Bagi orang kaya, tiupan terompet dapat menimbulkan semangat baru. Pergantian tahun mempercepat naiknya pangkat, gengsi, dan gaji. Itulah sebabnya, kesejahteraan yang berada di depan mata perlu disambut dengan pesta dan hura-hura. Terompet menyimpan euforia.
Adapun bagi orang miskin, terompet layaknya sangkakala. Menyimak nada terompet ibarat mendengarkan bunyi sangkakala yang ditiup Isrofil. Pergantian tahun merupakan kiamat bagi mereka. Grafik nasib mereka menurun, lebih buruk dari tahun ke tahun. Kecilnya pendapatan tidak cukup memenuhi kebutuhan seabrek. Pergantian tahun selalu dinanti, meskipun pada akhirnya mereka sakit hati.
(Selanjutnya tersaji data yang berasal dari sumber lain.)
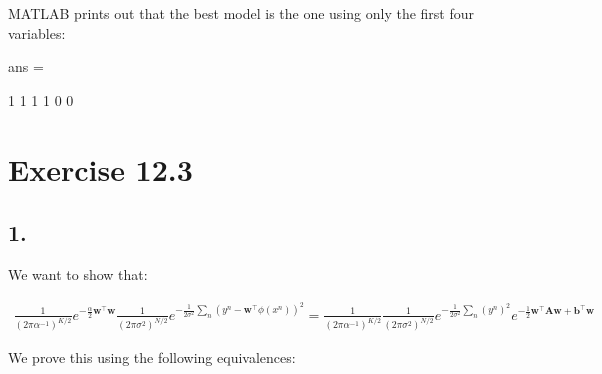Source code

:\documentclass[11pt,a4paper,oneside]{report}
\begin{document}
MATLAB prints out that the best model is the one using only the first four variables:

ans =

     1     1     1     1     0     0

\section*{Exercise 12.3}

\subsection*{1.}
We want to show that:

\begin{align*}\frac{1}{(2\pi \alpha^{-1})^{K/2}}e^{-\frac{\alpha}{2}\mathbf{w}^\top \mathbf{w}}\frac{1}{(2\pi \sigma^{2})^{N/2}}e^{-\frac{1}{2\sigma^2}\sum_n (y^n-\mathbf{w}^\top \phi(x^n))^2} =
\frac{1}{(2\pi \alpha^{-1})^{K/2}}\frac{1}{(2\pi \sigma^{2})^{N/2}}e^{-\frac{1}{2\sigma^2}\sum_n(y^n)^2}e^{-\frac{1}{2}\mathbf{w}^\top\mathbf{A}\mathbf{w}+\mathbf{b}^\top\mathbf{w}}
\end{align*}

We prove this using the following equivalences:
\end{document}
Di sinilah terompet mengandung anomali. Sebagian masyarakat menganggapnya pengingat kabar gembira, akan tetapi sebagian lain menudingnya sebagai alarm bahaya. Dengan posisi saling bertolak belakang, terompet kehilangan identitas. Apalagi, martabat terompet cenderung berevolusi, dari penyokong kejadian-kejadian penting (important events) ke sekadar penyangga sikap hedonis-pragmatis.
Realitas ini menyebabkan eksklusifitas terompet terancam. Masa depan terompet rentan mengalami kehancuran. Kita hanya bisa menunggu. Apakah di masa mendatang, terompet hanyalah saksi mata meningkatnya kesenjangan sosial, ataukah saksi historis atas beragam peristiwa besar.